Best Practices for Model Training with Gaudi¶
Habana Gaudi contains well-balanced compute, memory and networking to allow training medium to large-scale models. Gaudi excels at performing dense matrix and vector computations. Habana SynapseAI software stack integrates into popular Deep Learning frameworks (TensorFlow, PyTorch), fetches the computational graph, and compiles it into executable suitable for deployment on Habana Gaudi.
To get the most benefit out of Habana Gaudi:
Input data pipeline should not be a bottleneck.
Majority of the computation should be performed on the device. To that end, refer to the list of supported ops for TensorFlow and PyTorch.
In case an important op within the inner loop of the computation is not supported, it is possible to implement it in TPC-C to avoid placing it to execute on the host, resulting in large chunks of data marshalled between host and Habana Gaudi.
The following constructs and data types are not supported or have very limited support:
Double precision and complex data types
Int64 computations and indexes
The model should be mostly static. The shapes of input and intermediate tensors do not alter shapes between invocations. The support for allowing more dynamicity is under active development, but at this point it is strongly advised to alter the model code to avoid such dynamicity.
Ensure that the convolution operations in your model are channel-major (aka NHWC data layout).
In case your model contains convolution operators, ensure that:
B*H*W is well divisible by 64 in case the op is performed in FP32 data type, or by 128 in case the op is performed in BF16 data type.
The above applies also to #channels.
#input_channels * filter_width is 128 or higher.

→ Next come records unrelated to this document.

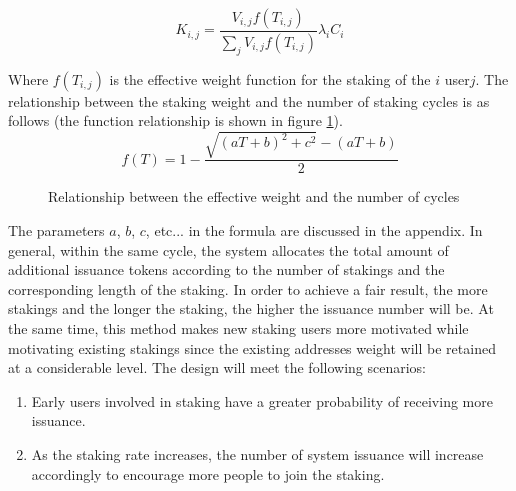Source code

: \begin{equation}
  K_{i,j} = \frac{V_{i,j} f(T_{i,j})}{\sum_j V_{i,j} f(T_{i,j})} \lambda_i C_i
\end{equation}

Where \(f(T_{i,j})\) is the effective weight function for the staking of the \(i\) user\(j\). The relationship between the staking weight and the number of staking cycles is as follows (the function relationship is shown in figure \ref{weight}).
\begin{equation}
  f(T) = 1 - \frac{\sqrt{(aT+b)^2+c^2}-(aT+b)}{2}
\end{equation}

\begin{figure}[h]
\centering
\caption{Relationship between the effective weight and the number of cycles}\label{weight}
\end{figure}

The parameters $a$, $b$, $c$, etc... in the formula are discussed in the appendix. In general, within the same cycle, the system allocates the total amount of additional issuance tokens according to the number of stakings and the corresponding length of the staking. In order to achieve a fair result, the more stakings and the longer the staking, the higher the issuance number will be. At the same time, this method makes new staking users more motivated while motivating existing stakings since the existing addresses weight will be retained at a considerable level. The design will meet the following scenarios:

\begin{enumerate}[\hspace{1cm}(a)]
  \item Early users involved in staking have a greater probability of receiving more issuance.
  \item As the staking rate increases, the number of system issuance will increase accordingly to encourage more people to join the staking.
\end{enumerate}

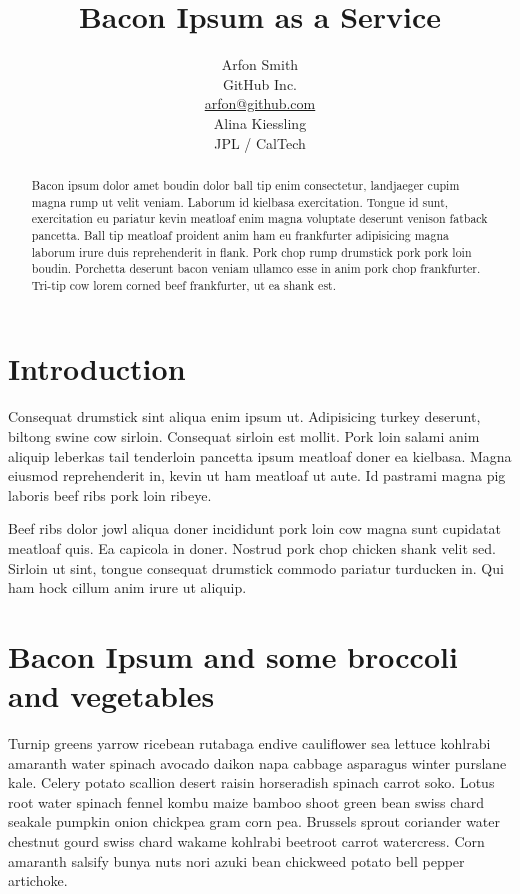 \documentclass[a4paper,10pt]{article}
\title{Bacon Ipsum as a Service \vspace{-0.2cm}}
\author{
Arfon Smith\\
GitHub Inc.\\
\url{arfon@github.com}\\
Alina Kiessling \\
JPL / CalTech
}
\date{}
\begin{document}
\maketitle

\vspace{-1.2cm}
\begin{abstract}

\noindent
Bacon ipsum dolor amet boudin dolor ball tip enim consectetur, landjaeger cupim magna rump ut velit veniam. Laborum id kielbasa exercitation. Tongue id sunt, exercitation eu pariatur kevin meatloaf enim magna voluptate deserunt venison fatback pancetta. Ball tip meatloaf proident anim ham eu frankfurter adipisicing magna laborum irure duis reprehenderit in flank. Pork chop rump drumstick pork pork loin boudin. Porchetta deserunt bacon veniam ullamco esse in anim pork chop frankfurter. Tri-tip cow lorem corned beef frankfurter, ut ea shank est.
\end{abstract}

\section{Introduction}

Consequat drumstick sint aliqua enim ipsum ut. Adipisicing turkey deserunt, biltong swine cow sirloin. Consequat sirloin est mollit. Pork loin salami anim aliquip leberkas tail tenderloin pancetta ipsum meatloaf doner ea kielbasa. Magna eiusmod reprehenderit in, kevin ut ham meatloaf ut aute. Id pastrami magna pig laboris beef ribs pork loin ribeye.

Beef ribs dolor jowl aliqua doner incididunt pork loin cow magna sunt cupidatat meatloaf quis. Ea capicola in doner. Nostrud pork chop chicken shank velit sed. Sirloin ut sint, tongue consequat drumstick commodo pariatur turducken in. Qui ham hock cillum anim irure ut aliquip.

\section{Bacon Ipsum and some broccoli and vegetables}

Turnip greens yarrow ricebean rutabaga endive cauliflower sea lettuce kohlrabi amaranth water spinach avocado daikon napa 
cabbage asparagus winter purslane kale. Celery potato scallion desert raisin horseradish spinach carrot soko. Lotus root 
water spinach fennel kombu maize bamboo shoot green bean swiss chard seakale pumpkin onion chickpea gram corn pea. 
Brussels sprout coriander water chestnut gourd swiss chard wakame kohlrabi beetroot carrot watercress. Corn amaranth 
salsify bunya nuts nori azuki bean chickweed potato bell pepper artichoke. 
\end{document}
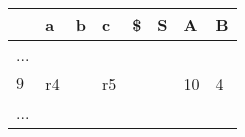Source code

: \documentclass{standalone}
\providecommand\lightrule{%
	\arrayrulecolor{black!30}%
	\midrule[\lightrulewidth]%
	\arrayrulecolor{black}}
\begin{document}
\begin{tabularx}{\textwidth}{XXXXXXXX}
         & a & b & c & \$ & S & A & B \\
        \midrule
            ...
            \\ \lightrule
            \(9\) & r4 & & r5 & & & 10 & 4
            \\ \lightrule
            ...
    \end{tabularx}
\end{document}
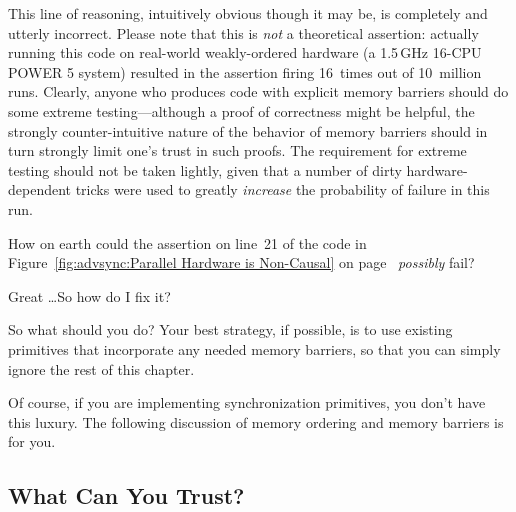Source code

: This line of reasoning, intuitively obvious though it may be, is completely
and utterly incorrect.
Please note that this is \emph{not} a theoretical assertion:
actually running this code on real-world weakly-ordered hardware
(a 1.5\,GHz 16-CPU POWER 5 system) resulted in the assertion firing
16~times out of 10~million runs.
Clearly, anyone who produces code with explicit memory barriers
should do some extreme testing---although a proof of correctness might
be helpful, the strongly counter-intuitive nature of the behavior of
memory barriers should in turn strongly limit one's trust in such proofs.
The requirement for extreme testing should not be taken lightly, given
that a number of dirty hardware-dependent tricks were used to
greatly \emph{increase} the probability of failure in this run.

\QuickQuiz{}
	How on earth could the assertion on line~21 of the code in
	Figure~\ref{fig:advsync:Parallel Hardware is Non-Causal} on
	page~\pageref{fig:advsync:Parallel Hardware is Non-Causal}
	\emph{possibly} fail?
 \QuickQuizEnd

\QuickQuiz{}
	Great \ldots So how do I fix it?
 \QuickQuizEnd

So what should you do?
Your best strategy, if possible, is to use existing primitives that
incorporate any needed memory barriers, so that you can simply ignore
the rest of this chapter.

Of course, if you are implementing synchronization primitives,
you don't have this luxury.
The following discussion of memory ordering and memory barriers
is for you.

\subsection{What Can You Trust?}
\label{sec:advsync:What Can You Trust?}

In case your model contains matrix multiplication, ensure that M, N, K are well divisible by 64 in case the op is performed in FP32 data type, or by 128 in case the op is performed in BF16 data type.
For non-convolution/matrix multiplication operators, especially for the operators which cannot be considered element-wise, ensure that the fastest changing dimension (typically, channel/feature dimension) is well divisible by 64 in case the op is performed in FP32 data type, or by 128 in case the op is performed in BF16 data type.
Profiling allows Habana Gaudi user to spot performance bottlenecks and resolve them at model script level. Refer to Profiler User Guide for information on how to use the SynapseAI profiler.
Habana Gaudi contains high-throughput low-latency RDMA NIC, that allows efficient scaling from small to large number of devices to cooperate on training the same network simultaneously. The software is currently optimized for Data parallelism, where each Habana Gaudi device holds its copy of the DL model parameters and performs computation on its slice of the global batch. The gradient reduction is performed across devices before applying optimizer to update the model.
Examples of models that adhere to the above criteria:
Vision models, such as:
Object Classification: ResNets, ResNeXts
Object Detection and Segmentation: UNet2D, UNet3D, SegNet, SSD
Language models: most Transformer-based models, including BERT.
For full list of published models and their performance, refer to the Habana Model References repository.